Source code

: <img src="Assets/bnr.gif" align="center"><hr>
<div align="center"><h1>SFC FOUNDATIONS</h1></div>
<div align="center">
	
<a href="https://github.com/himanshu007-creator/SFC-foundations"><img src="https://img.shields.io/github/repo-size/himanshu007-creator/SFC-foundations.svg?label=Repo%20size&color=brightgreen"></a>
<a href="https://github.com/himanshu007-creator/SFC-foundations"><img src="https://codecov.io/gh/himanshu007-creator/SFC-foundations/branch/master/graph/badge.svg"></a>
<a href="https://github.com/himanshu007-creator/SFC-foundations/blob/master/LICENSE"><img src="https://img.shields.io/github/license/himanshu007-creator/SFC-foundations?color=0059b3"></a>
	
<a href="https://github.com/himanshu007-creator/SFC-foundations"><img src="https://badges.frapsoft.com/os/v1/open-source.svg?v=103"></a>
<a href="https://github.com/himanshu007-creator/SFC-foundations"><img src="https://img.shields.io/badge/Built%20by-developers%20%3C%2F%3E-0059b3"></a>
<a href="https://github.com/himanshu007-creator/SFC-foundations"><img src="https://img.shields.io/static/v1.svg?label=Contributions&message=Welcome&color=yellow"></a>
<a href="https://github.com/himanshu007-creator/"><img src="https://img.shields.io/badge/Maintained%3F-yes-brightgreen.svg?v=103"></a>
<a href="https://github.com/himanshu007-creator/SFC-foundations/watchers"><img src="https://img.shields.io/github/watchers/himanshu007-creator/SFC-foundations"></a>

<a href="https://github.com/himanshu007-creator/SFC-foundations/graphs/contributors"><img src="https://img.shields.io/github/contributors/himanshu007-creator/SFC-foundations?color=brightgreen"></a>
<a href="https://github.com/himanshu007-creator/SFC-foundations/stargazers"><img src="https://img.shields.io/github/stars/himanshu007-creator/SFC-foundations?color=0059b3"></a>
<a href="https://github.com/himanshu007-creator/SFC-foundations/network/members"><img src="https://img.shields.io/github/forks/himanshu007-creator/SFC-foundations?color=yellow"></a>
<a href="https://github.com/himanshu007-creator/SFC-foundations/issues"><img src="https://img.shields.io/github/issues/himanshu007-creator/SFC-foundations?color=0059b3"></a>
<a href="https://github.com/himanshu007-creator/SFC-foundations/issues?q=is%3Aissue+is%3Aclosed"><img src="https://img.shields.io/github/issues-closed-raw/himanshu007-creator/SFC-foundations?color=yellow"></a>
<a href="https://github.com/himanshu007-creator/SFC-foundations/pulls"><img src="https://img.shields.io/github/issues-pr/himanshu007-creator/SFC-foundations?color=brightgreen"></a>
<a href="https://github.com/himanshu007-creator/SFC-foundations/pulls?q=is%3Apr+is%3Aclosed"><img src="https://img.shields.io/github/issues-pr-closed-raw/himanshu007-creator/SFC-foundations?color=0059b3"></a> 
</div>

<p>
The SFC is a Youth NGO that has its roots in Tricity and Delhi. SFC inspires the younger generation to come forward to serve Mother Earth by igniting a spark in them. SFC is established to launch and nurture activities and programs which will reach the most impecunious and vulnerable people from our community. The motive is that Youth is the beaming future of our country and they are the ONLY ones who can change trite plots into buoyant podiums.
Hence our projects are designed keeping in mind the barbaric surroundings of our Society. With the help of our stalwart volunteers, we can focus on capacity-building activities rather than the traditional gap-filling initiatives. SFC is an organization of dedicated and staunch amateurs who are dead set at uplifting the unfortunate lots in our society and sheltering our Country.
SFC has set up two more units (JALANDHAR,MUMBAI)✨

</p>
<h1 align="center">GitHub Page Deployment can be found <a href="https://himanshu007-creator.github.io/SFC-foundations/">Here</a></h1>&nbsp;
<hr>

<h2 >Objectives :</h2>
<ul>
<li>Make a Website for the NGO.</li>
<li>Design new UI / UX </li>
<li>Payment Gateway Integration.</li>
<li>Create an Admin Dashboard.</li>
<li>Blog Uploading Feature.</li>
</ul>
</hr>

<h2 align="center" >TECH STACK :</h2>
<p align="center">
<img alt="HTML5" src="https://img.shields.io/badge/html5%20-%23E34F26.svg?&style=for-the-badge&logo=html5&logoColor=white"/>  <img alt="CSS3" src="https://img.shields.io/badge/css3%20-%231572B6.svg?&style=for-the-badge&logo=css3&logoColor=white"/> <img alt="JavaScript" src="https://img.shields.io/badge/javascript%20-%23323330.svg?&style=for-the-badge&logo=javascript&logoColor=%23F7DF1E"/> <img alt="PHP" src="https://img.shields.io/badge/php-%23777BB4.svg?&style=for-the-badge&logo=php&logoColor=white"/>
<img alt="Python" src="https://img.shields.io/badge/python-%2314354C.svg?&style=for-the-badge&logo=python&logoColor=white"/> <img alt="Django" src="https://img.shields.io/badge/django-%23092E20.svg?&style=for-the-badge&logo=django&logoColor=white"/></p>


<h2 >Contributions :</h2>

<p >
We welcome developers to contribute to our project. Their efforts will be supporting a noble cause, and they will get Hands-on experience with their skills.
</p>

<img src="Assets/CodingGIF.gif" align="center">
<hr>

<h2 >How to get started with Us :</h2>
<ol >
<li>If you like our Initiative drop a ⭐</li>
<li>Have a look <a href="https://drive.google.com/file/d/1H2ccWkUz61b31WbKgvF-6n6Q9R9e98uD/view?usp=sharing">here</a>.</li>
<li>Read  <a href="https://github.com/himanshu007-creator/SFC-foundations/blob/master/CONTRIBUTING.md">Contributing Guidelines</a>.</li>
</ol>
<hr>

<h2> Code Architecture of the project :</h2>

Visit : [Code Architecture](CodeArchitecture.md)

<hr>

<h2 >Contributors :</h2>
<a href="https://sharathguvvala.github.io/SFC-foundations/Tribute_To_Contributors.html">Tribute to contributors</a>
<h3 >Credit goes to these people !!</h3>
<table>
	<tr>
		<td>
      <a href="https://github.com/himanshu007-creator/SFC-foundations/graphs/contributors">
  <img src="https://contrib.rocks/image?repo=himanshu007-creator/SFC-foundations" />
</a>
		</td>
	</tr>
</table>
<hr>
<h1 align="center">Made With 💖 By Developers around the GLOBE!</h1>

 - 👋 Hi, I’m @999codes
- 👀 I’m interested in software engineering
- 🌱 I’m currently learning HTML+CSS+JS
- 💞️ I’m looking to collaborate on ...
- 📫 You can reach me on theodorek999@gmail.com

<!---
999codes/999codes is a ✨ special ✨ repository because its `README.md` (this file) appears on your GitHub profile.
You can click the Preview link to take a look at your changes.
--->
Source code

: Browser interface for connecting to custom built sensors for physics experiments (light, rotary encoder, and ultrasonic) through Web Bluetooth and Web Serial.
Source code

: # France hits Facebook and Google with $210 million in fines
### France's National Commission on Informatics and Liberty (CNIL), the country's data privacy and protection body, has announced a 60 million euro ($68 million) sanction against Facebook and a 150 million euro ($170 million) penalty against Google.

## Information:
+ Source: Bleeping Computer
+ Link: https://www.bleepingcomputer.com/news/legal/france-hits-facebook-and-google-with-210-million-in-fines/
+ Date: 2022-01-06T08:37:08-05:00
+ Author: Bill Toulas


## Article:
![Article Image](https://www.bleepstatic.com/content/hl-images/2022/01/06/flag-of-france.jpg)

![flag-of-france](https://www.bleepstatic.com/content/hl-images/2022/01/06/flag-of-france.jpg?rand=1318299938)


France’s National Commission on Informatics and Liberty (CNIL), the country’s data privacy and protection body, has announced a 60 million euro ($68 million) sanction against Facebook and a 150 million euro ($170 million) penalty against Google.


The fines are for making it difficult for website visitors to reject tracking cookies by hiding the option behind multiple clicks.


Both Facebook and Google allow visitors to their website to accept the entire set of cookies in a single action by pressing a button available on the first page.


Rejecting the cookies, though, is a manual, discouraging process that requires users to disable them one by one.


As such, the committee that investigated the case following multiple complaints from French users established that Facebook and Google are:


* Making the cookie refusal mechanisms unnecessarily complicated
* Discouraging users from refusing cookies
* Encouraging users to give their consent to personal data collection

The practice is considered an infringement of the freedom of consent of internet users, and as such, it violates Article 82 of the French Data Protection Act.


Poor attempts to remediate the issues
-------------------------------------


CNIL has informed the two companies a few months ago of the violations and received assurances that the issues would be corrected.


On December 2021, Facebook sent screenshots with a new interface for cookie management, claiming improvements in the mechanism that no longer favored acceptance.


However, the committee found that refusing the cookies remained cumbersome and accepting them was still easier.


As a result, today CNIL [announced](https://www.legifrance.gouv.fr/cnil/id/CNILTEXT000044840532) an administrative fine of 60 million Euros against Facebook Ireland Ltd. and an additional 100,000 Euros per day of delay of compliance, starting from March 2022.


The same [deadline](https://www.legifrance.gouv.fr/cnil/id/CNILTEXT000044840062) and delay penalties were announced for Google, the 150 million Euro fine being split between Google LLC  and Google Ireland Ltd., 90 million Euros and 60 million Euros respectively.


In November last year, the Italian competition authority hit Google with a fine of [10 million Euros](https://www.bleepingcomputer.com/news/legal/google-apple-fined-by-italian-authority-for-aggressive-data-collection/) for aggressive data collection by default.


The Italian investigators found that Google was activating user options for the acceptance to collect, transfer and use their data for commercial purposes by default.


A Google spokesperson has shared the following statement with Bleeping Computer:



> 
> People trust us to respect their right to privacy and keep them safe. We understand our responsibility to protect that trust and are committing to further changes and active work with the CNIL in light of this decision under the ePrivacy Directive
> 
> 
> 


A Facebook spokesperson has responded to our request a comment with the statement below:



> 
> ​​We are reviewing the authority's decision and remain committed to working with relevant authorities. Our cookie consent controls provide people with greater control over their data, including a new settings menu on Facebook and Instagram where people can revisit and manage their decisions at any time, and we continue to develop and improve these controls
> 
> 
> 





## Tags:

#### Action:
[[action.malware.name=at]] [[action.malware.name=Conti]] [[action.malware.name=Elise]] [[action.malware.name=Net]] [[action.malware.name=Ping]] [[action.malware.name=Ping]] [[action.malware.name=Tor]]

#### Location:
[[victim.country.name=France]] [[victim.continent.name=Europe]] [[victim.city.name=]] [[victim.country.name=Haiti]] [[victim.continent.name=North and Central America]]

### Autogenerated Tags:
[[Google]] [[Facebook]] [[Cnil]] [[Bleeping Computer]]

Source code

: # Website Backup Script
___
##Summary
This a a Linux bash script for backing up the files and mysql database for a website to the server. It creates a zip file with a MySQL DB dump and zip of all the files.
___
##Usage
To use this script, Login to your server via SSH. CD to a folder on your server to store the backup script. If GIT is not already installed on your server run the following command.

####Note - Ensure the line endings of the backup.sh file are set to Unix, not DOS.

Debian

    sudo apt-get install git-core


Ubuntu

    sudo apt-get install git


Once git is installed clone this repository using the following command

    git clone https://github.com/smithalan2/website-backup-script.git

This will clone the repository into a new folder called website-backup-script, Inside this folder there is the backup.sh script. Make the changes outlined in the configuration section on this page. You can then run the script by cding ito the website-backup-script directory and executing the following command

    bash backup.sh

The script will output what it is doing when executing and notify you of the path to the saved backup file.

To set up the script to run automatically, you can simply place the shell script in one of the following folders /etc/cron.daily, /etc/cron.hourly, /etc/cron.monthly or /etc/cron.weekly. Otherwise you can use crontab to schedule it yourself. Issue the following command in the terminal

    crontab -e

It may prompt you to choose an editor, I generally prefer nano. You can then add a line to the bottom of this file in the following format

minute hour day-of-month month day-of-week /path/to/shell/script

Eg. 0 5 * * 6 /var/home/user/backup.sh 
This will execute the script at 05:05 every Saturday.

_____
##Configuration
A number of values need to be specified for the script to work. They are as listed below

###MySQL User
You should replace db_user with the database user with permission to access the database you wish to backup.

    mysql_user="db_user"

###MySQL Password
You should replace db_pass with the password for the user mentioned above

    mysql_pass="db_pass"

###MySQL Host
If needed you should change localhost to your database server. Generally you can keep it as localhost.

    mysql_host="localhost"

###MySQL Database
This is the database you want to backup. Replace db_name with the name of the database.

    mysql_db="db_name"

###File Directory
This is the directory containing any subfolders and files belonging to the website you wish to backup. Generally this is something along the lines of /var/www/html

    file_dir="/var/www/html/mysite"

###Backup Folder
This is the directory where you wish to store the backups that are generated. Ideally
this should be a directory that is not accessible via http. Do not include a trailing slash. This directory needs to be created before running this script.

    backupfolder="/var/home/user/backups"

━━━━━━━━━━━━━━━━

:: Work request ::
Check each line of the records above for "spokesperson", and copy those that have it.

:: Result ::
A Google spokesperson has shared the following statement with Bleeping Computer:
A Facebook spokesperson has responded to our request a comment with the statement below:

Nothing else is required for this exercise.